Featured in New York Times’ 100 Notable Books of 2017.
“Thrillingly, we seem to be upon a moment in contemporary poetry wherein young women of color feel empowered to gather the forms, sounds and spirits of their ancient languages and rework them into pieces of weaponry.”
Featured in NPR’s Book Concierge Great Reads of 2017.
“This bold debut explores how the English language has been used to circumscribe and denigrate Native Americans, stripping them of their humanity and, via treaties with the federal government, of their land, as well.”
Featured in Washington Post’s Best Poetry Collections of 2017.
WHEREAS Poems by Layli Long Soldier is a collection of brilliant pieces by the named author. Her writing is distinctive and clear even across the pages that she has created.

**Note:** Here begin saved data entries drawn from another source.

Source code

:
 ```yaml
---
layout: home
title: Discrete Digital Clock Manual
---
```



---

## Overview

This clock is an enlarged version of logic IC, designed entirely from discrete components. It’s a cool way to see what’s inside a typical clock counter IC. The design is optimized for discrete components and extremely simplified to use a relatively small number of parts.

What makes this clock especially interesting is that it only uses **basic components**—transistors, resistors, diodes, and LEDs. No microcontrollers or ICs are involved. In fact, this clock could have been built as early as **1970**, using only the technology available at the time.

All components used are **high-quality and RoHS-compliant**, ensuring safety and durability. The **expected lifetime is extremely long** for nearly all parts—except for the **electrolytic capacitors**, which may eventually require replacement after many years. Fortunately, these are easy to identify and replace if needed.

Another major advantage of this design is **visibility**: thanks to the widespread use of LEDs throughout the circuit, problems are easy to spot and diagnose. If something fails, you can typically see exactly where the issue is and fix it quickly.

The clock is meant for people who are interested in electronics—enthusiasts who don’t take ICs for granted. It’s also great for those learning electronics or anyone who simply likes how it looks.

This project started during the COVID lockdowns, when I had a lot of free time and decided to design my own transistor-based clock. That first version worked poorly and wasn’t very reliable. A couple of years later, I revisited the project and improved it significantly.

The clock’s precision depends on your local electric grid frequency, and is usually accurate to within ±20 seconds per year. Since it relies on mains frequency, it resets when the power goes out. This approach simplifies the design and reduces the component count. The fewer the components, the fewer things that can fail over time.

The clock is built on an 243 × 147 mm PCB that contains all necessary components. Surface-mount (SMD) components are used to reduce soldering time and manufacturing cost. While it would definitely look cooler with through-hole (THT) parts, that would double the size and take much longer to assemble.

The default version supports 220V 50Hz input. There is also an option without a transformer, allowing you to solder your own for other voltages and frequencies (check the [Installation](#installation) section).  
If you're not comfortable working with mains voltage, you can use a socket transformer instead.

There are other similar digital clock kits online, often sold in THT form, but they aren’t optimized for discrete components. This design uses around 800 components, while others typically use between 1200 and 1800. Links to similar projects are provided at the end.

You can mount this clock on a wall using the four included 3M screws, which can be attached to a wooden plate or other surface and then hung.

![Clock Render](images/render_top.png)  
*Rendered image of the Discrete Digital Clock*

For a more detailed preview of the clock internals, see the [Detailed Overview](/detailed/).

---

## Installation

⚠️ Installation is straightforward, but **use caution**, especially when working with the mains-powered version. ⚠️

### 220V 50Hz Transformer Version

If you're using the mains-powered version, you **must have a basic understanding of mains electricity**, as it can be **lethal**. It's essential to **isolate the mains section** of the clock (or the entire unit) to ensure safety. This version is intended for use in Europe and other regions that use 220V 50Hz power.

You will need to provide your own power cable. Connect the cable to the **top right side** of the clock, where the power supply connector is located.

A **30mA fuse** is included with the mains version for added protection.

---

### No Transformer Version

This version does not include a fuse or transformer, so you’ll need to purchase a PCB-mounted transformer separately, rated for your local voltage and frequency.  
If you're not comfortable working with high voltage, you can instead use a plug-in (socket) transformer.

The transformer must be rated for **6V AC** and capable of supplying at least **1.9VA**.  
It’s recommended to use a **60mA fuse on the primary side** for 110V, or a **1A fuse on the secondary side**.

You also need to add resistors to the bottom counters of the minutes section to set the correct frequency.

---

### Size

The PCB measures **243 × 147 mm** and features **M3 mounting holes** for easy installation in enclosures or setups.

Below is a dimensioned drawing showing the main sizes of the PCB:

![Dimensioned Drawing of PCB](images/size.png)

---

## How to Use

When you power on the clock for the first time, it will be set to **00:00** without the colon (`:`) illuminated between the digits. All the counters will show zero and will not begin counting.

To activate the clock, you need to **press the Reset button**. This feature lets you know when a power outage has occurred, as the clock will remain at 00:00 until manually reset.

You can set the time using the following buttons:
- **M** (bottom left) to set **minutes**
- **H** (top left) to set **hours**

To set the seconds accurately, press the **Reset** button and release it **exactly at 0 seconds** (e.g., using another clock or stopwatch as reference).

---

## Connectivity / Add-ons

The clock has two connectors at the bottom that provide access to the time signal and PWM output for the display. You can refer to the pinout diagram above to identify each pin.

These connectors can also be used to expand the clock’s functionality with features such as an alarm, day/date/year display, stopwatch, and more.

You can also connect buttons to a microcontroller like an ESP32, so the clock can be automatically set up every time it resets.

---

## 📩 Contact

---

She hooks readers in with just the first line. The short lyrics, prose poems, longer narrative sequences, resolutions and disclaimers highlight and challenge the responses, treaties, and apologies of the American government to the Native American people. The words reveal them to speak a language of officiousness and deceit, and forces the examination of Native American histories and interaction with the American government.
The praise for this author’s work in WHEREAS is astounding!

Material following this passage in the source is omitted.